What's behind the sudden show of unity?

Blame it on the crisis of rising healthcare costs and the political albatross of 47 million Americans whose lack of health insurance coverage has become a daily drain on the healthcare system. After a 2006 election saga that rarely pushed beyond a few well-worn talking points that divide Republicans and Democrats, healthcare insurance reform has suddenly become one of Washington's hottest causes.

"In one month, we've seen Washington go from a point where this was not on their radar screen to being almost in shock at how quickly demand for change is rolling out," said Stern. "If that's happened in a month, imagine what will happen when more CEOs and business groups demand change, when more odd-bedfellows are working together and not just having press conferences together."

"AARP knows that we must act and we must act now," asserted Bill Novelli, president of the AARP. "If we don't, the next generation will be the first in American history to be less well off than their parents."

It's been a dozen years since the last big debate over a national healthcare coverage pact was prompted by President Bill Clinton's failed proposals, the reformers note. Now new proposals are popping up at the state level from Massachusetts to California. Pennsylvania's governor just announced a health plan to work toward universal coverage and other states are working on their proposals as well. Oregon Sen. Ron Wyden, meanwhile, has outlined in detail a national program to shift health insurance out of the employer base that covers most working Americans to a new system the relies on federally sanctioned health plans which cater directly to individuals. And presidential candidates like Barack Obama are making universal coverage a major theme of their campaigns.

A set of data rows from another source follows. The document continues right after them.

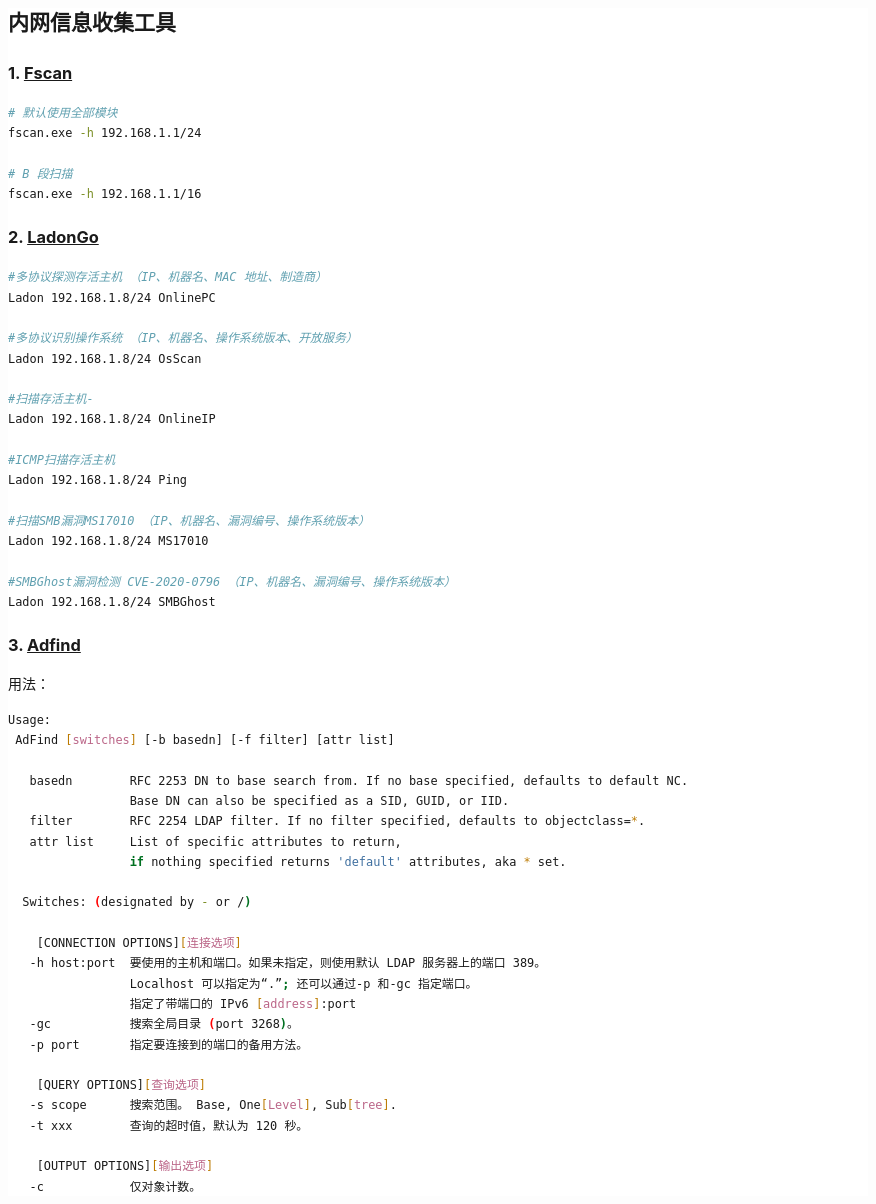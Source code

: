 ## 内网信息收集工具

### 1. [Fscan](https://github.com/shadow1ng/fscan)

```bash
# 默认使用全部模块
fscan.exe -h 192.168.1.1/24

# B 段扫描
fscan.exe -h 192.168.1.1/16
```

### 2. [LadonGo](https://github.com/k8gege/LadonGo)

```bash
#多协议探测存活主机 （IP、机器名、MAC 地址、制造商）
Ladon 192.168.1.8/24 OnlinePC

#多协议识别操作系统 （IP、机器名、操作系统版本、开放服务）
Ladon 192.168.1.8/24 OsScan

#扫描存活主机-
Ladon 192.168.1.8/24 OnlineIP

#ICMP扫描存活主机
Ladon 192.168.1.8/24 Ping

#扫描SMB漏洞MS17010 （IP、机器名、漏洞编号、操作系统版本）
Ladon 192.168.1.8/24 MS17010

#SMBGhost漏洞检测 CVE-2020-0796 （IP、机器名、漏洞编号、操作系统版本）
Ladon 192.168.1.8/24 SMBGhost
```

### 3. [Adfind](https://www.joeware.net/freetools/tools/adfind/index.htm)

用法：

```bash
Usage:
 AdFind [switches] [-b basedn] [-f filter] [attr list]

   basedn        RFC 2253 DN to base search from. If no base specified, defaults to default NC.
                 Base DN can also be specified as a SID, GUID, or IID.
   filter        RFC 2254 LDAP filter. If no filter specified, defaults to objectclass=*.
   attr list     List of specific attributes to return, 
                 if nothing specified returns 'default' attributes, aka * set.

  Switches: (designated by - or /)

    [CONNECTION OPTIONS][连接选项]
   -h host:port  要使用的主机和端口。如果未指定，则使用默认 LDAP 服务器上的端口 389。
                 Localhost 可以指定为“.”; 还可以通过-p 和-gc 指定端口。
                 指定了带端口的 IPv6 [address]:port
   -gc           搜索全局目录 (port 3268)。
   -p port       指定要连接到的端口的备用方法。

    [QUERY OPTIONS][查询选项]
   -s scope      搜索范围。 Base, One[Level], Sub[tree].
   -t xxx        查询的超时值，默认为 120 秒。

    [OUTPUT OPTIONS][输出选项]
   -c            仅对象计数。
```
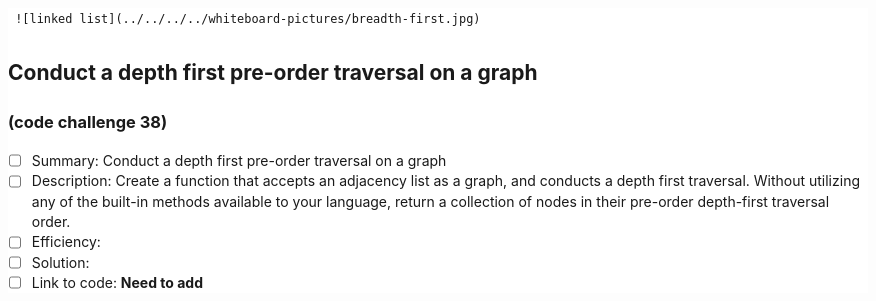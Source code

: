      ![linked list](../../../../whiteboard-pictures/breadth-first.jpg)
 
 
 
 
  ## Conduct a depth first pre-order traversal on a graph
  ### (code challenge 38)
  - [ ] Summary: Conduct a depth first pre-order traversal on a graph
  - [ ] Description: Create a function that accepts an adjacency list as a graph, and conducts a depth first 
  traversal. Without utilizing any of the built-in methods available to your language, return a collection of nodes 
  in their pre-order depth-first traversal order.
  - [ ] Efficiency: 
  - [ ] Solution:
  - [ ] Link to code: **Need to add**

The big change this time around from the failed effort of the Clinton administration, he adds, is that the business community is lining up with everybody else to demand that lawmakers step in. Back in the 1990s, managed care organizations stepped in to rein in prices. Now, MCOs are passing on higher costs, although at a more moderate pace. And business leaders have good reason to go looking for some allies with clout. The Business Roundtable's annual survey of big employers has pointed to healthcare as the leading cost pressure for businesses in each of the last four years.

"High healthcare costs threaten the long-term prosperity of America's consumers, the economy and businesses," said John J. Castellani, president of the Business Roundtable.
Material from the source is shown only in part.